Because of the strong inherited component, especially in younger patients, genetic counseling is often considered after a diagnosis of adrenal cortical carcinoma.

What are the symptoms of adrenal cortical carcinoma?

Symptoms come from two main sources: excess hormone production by the tumor, and the size or spread of the tumor itself.

About half of adrenal cortical carcinomas produce hormones. The most common pattern is excess cortisol, often together with excess sex hormones. Cortisol excess can cause symptoms of Cushing syndrome, including weight gain (especially around the abdomen), a rounded face, muscle weakness, easy bruising, mood changes, fatigue, high blood pressure, high blood sugar, thinning bones, and an increased risk of infections. Excess of sex hormones produces different symptoms depending on the hormone. In women, androgen (male hormone) excess may cause increased facial and body hair, acne, deepening of the voice, or changes in menstrual cycles, a pattern called virilization. In men, the symptoms of androgen excess are usually less noticeable. Rarely, an adrenal cortical carcinoma produces estrogen, which can cause breast enlargement in men. Tumors that produce aldosterone are very uncommon in adrenal cortical carcinoma and cause high blood pressure with low blood potassium.

The other source of symptoms is tumor growth itself. Patients may notice abdominal or flank pain, a feeling of fullness in the upper abdomen, nausea, or reduced appetite. In tumors that do not produce hormones, symptoms often appear only after the tumor has grown large or has spread to other organs.

Some adrenal cortical carcinomas are discovered by accident when imaging of the abdomen is performed for an unrelated reason. These are called incidental findings. About 1 in 10 adrenal cortical carcinomas are discovered this way.

How is the diagnosis made?

The workup usually begins when a patient develops symptoms of excess hormone production or when an adrenal mass is identified on imaging. Blood and urine tests measure cortisol, sex hormones, aldosterone, and catecholamine metabolites (the hormones produced by the adrenal gland’s inner part, the medulla). These tests determine whether the tumor is producing hormones and help rule out pheochromocytoma, a different type of adrenal tumor that arises from the medulla. Imaging tests, most often CT and MRI of the abdomen, help estimate the likelihood that an adrenal mass is benign or malignant by measuring the size, appearance, and behavior of the tumor. Adrenal cortical carcinomas are often large at the time of diagnosis, frequently more than 5 centimeters across, and tend to show areas of bleeding or tissue death on imaging. Functional imaging, such as an FDG PET scan, may be added in selected cases.

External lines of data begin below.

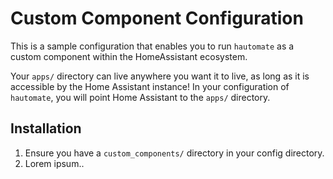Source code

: # Custom Component Configuration

This is a sample configuration that enables you to run `hautomate` as a custom
component within the HomeAssistant ecosystem.

Your `apps/` directory can live anywhere you want it to live, as long as it is
accessible by the Home Assistant instance! In your configuration of
`hautomate`, you will point Home Assistant to the `apps/` directory.

## Installation

 1. Ensure you have a `custom_components/` directory in your config directory.
 2. Lorem ipsum..

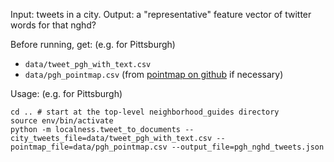 Input: tweets in a city.
Output: a "representative" feature vector of twitter words for that nghd?

Before running, get: (e.g. for Pittsburgh)

- `data/tweet_pgh_with_text.csv`
- `data/pgh_pointmap.csv` (from [pointmap on github](https://github.com/dantasse/pointmap) if necessary)

Usage: (e.g. for Pittsburgh)

    cd .. # start at the top-level neighborhood_guides directory
    source env/bin/activate
    python -m localness.tweet_to_documents --city_tweets_file=data/tweet_pgh_with_text.csv --pointmap_file=data/pgh_pointmap.csv --output_file=pgh_nghd_tweets.json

Needle biopsy of an adrenal mass is generally avoided when adrenal cortical carcinoma is suspected. A needle biopsy can spread tumor cells along the needle track and rarely changes management. The diagnosis is made after the tumor has been surgically removed, usually together with the adrenal gland, and examined under the microscope by a pathologist.

Under the microscope, the pathologist’s main task is to decide whether the tumor is an adrenal cortical adenoma (benign) or an adrenal cortical carcinoma (malignant). The two can look very similar, so the diagnosis depends on a combination of features rather than any single finding. The pathologist evaluates the tumor’s architecture, the appearance of the cells, the number of dividing cells (mitotic count), areas of tumor cell death (necrosis), and whether the tumor invades blood vessels, lymphatic channels, or surrounding tissue. Pathologists also assess the tumor’s supporting framework, called the reticulin network, which is often disrupted in carcinoma but preserved in benign adenomas. To integrate these features, several scoring systems are used, including the Weiss score, the modified Weiss score, the Helsinki score, and the reticulin algorithm. These systems and the features that go into them are explained in the sections below.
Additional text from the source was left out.